Imagination (GP)

Comment citer ?

Gibert, Martin (2016), «Imagination (GP)», dans Maxime Kristanek (dir.), l'Encyclopédie philosophique, consulté le ..., https://encyclo-philo.fr/imagination-gp

Publié en mai 2016

 

Résumé

Une des tâches de la philosophie de l’esprit est de caractériser et différencier les grands types d'états mentaux dans lesquels nous pouvons nous trouver, comme la perception, la mémoire, le désir ou la croyance. Une croyance, par exemple, lorsque je crois qu'il neige en ce moment à Montréal, peut être définie comme une attitude mentale que j’ai à l’égard de la proposition « il neige à Montréal ». Plus précisément, l'attitude que j'ai à l'égard de cette proposition consiste à la tenir pour vraie. Je peux avoir cette attitude dans diverses circonstances, par exemple si je suis à Montréal et que je vois la neige tomber ou si une amie – qui est à Montréal – me le dit au téléphone (et si j'ai confiance en ce qu'elle me dit).

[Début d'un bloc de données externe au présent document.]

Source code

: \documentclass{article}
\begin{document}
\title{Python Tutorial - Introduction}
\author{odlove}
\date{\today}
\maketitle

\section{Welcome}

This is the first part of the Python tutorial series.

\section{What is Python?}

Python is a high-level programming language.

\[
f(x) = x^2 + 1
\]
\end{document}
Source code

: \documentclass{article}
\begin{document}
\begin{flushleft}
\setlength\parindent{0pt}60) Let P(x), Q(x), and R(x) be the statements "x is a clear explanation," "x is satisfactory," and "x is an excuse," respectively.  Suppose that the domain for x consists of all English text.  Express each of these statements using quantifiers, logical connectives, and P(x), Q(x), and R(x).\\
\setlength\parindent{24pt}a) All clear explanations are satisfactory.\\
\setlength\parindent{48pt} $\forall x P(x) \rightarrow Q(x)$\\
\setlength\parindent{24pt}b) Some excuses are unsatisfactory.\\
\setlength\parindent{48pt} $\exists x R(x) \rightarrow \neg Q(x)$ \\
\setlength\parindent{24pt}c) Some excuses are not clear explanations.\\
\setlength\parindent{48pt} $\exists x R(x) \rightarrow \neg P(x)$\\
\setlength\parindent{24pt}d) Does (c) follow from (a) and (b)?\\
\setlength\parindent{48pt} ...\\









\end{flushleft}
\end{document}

Peut-on dire quelque chose de similaire au sujet de l'imagination ?

Comme la croyance, le désir, la perception ou la mémoire, l’imagination peut être envisagée comme une attitude mentale. Par exemple, imaginer qu'il neige à Montréal, c'est avoir un certain type d'attitude à l'égard de la proposition « il neige à Montréal ». Toute la question est de savoir quelle est cette attitude dans le cas de l'imagination, et ce qui la distingue de la croyance (et du désir et de la perception, si ce sont aussi des attitudes mentales).

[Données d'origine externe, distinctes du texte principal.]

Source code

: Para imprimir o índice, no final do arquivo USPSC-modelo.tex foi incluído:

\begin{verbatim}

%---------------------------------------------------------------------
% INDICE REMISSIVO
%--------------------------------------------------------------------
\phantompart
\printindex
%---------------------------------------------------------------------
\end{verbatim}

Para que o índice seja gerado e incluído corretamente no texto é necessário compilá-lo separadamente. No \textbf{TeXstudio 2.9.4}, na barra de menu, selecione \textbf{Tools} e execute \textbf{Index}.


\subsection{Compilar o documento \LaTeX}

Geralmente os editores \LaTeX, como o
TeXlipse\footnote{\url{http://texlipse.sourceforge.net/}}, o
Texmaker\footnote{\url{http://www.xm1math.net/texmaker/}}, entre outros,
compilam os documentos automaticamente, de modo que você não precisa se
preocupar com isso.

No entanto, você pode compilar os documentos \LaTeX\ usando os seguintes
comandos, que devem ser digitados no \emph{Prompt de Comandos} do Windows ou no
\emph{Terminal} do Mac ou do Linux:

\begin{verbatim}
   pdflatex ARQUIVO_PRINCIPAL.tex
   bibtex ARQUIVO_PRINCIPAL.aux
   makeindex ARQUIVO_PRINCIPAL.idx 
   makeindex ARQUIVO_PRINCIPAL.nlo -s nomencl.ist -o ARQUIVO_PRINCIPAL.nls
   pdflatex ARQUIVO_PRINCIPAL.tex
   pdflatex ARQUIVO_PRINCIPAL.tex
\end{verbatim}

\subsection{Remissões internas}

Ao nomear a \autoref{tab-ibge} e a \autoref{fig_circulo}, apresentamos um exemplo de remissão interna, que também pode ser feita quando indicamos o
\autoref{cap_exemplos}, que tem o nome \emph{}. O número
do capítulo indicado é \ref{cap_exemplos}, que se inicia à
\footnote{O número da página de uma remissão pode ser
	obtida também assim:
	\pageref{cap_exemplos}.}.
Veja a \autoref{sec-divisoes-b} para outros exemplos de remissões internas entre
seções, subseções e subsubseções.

Pour mieux approcher cette question, nous pouvons commencer par une petite expérience de pensée. Imaginez un arbre, imaginez que vous touchez son écorce et sentez son odeur de résine. Imaginer le bruit des branches agitées par le vent. Imaginez maintenant qu’un animal dangereux est tapi derrière un rocher, non loin de cet arbre. Il ne fait aucun bruit, mais vous savez qu’il est là. Vous imaginez avoir tellement peur que vous désirez vous enfuir.

Si vous avez bien suivi les instructions précédentes, qu’est-ce que vous avez exactement fait en vous représentant cette scène ? Telle est la question de la nature de l’imagination. En gardant cette question pour fil conducteur, nous allons commencer par revenir sur le traitement de la notion d'imagination dans l'histoire de la philosophie, avant de considérer la réponse la plus communément acceptée dans la philosophie de l'esprit contemporaine. Nous aborderons pour finir les questions de la fonction et de la fiabilité de l'imagination qui font partie du débat contemporain.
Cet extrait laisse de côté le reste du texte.